"""
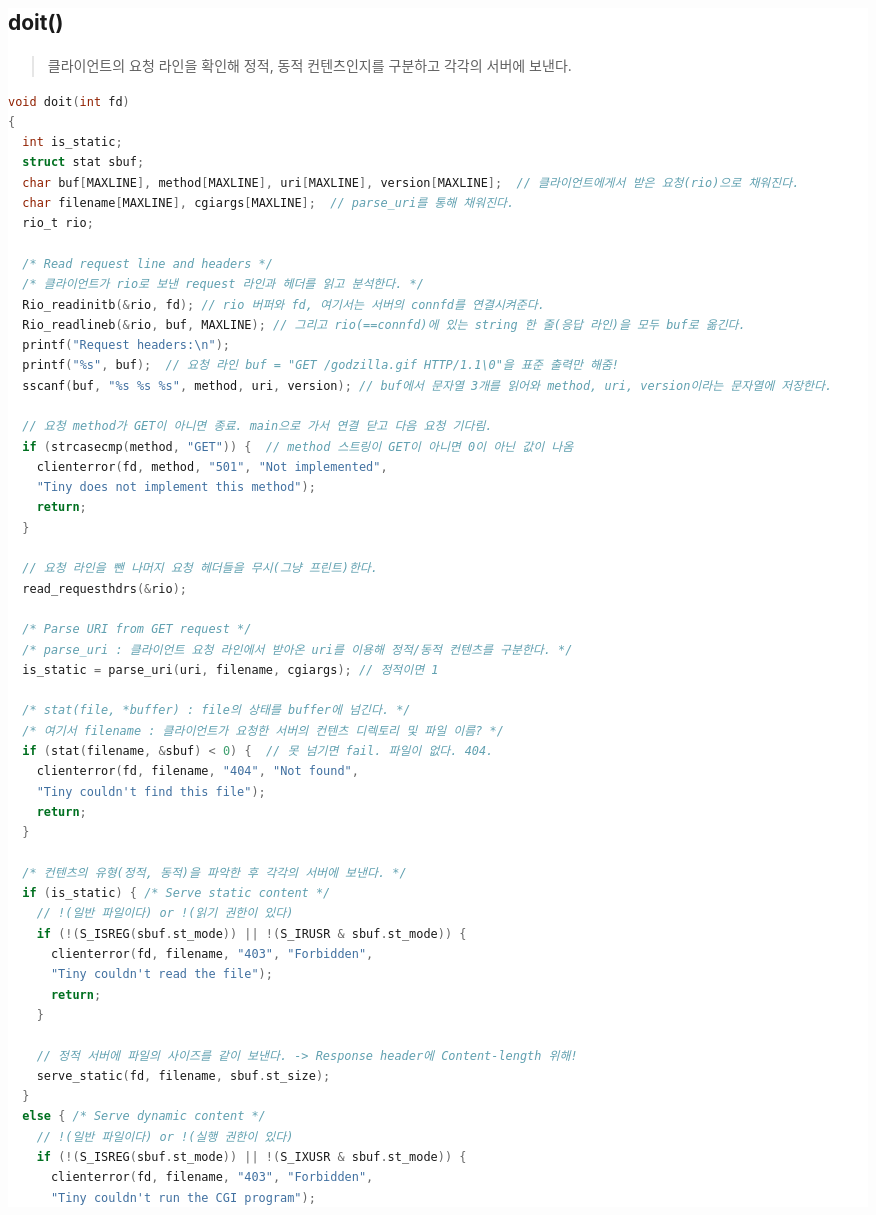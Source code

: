 ## **doit()**


> 클라이언트의 요청 라인을 확인해 정적, 동적 컨텐츠인지를 구분하고 각각의 서버에 보낸다.
> 

```c
void doit(int fd)
{
  int is_static;
  struct stat sbuf;
  char buf[MAXLINE], method[MAXLINE], uri[MAXLINE], version[MAXLINE];  // 클라이언트에게서 받은 요청(rio)으로 채워진다.
  char filename[MAXLINE], cgiargs[MAXLINE];  // parse_uri를 통해 채워진다.
  rio_t rio;

  /* Read request line and headers */
  /* 클라이언트가 rio로 보낸 request 라인과 헤더를 읽고 분석한다. */
  Rio_readinitb(&rio, fd); // rio 버퍼와 fd, 여기서는 서버의 connfd를 연결시켜준다.
  Rio_readlineb(&rio, buf, MAXLINE); // 그리고 rio(==connfd)에 있는 string 한 줄(응답 라인)을 모두 buf로 옮긴다.
  printf("Request headers:\n");
  printf("%s", buf);  // 요청 라인 buf = "GET /godzilla.gif HTTP/1.1\0"을 표준 출력만 해줌!
  sscanf(buf, "%s %s %s", method, uri, version); // buf에서 문자열 3개를 읽어와 method, uri, version이라는 문자열에 저장한다.

  // 요청 method가 GET이 아니면 종료. main으로 가서 연결 닫고 다음 요청 기다림.
  if (strcasecmp(method, "GET")) {  // method 스트링이 GET이 아니면 0이 아닌 값이 나옴
    clienterror(fd, method, "501", "Not implemented",
    "Tiny does not implement this method");
    return;
  }

  // 요청 라인을 뺀 나머지 요청 헤더들을 무시(그냥 프린트)한다.
  read_requesthdrs(&rio);

  /* Parse URI from GET request */
  /* parse_uri : 클라이언트 요청 라인에서 받아온 uri를 이용해 정적/동적 컨텐츠를 구분한다. */
  is_static = parse_uri(uri, filename, cgiargs); // 정적이면 1

  /* stat(file, *buffer) : file의 상태를 buffer에 넘긴다. */
  /* 여기서 filename : 클라이언트가 요청한 서버의 컨텐츠 디렉토리 및 파일 이름? */
  if (stat(filename, &sbuf) < 0) {  // 못 넘기면 fail. 파일이 없다. 404.
    clienterror(fd, filename, "404", "Not found",
    "Tiny couldn't find this file");
    return;
  }

  /* 컨텐츠의 유형(정적, 동적)을 파악한 후 각각의 서버에 보낸다. */
  if (is_static) { /* Serve static content */
    // !(일반 파일이다) or !(읽기 권한이 있다)
    if (!(S_ISREG(sbuf.st_mode)) || !(S_IRUSR & sbuf.st_mode)) {
      clienterror(fd, filename, "403", "Forbidden",
      "Tiny couldn't read the file");
      return;
    }

    // 정적 서버에 파일의 사이즈를 같이 보낸다. -> Response header에 Content-length 위해!
    serve_static(fd, filename, sbuf.st_size);
  }
  else { /* Serve dynamic content */
    // !(일반 파일이다) or !(실행 권한이 있다)
    if (!(S_ISREG(sbuf.st_mode)) || !(S_IXUSR & sbuf.st_mode)) {
      clienterror(fd, filename, "403", "Forbidden",
      "Tiny couldn't run the CGI program");
```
"""
TASK ITEM |
Count up the lines in the listing that hold the word "clienterror", and give that number only.

PROBLEM SOLUTION |
4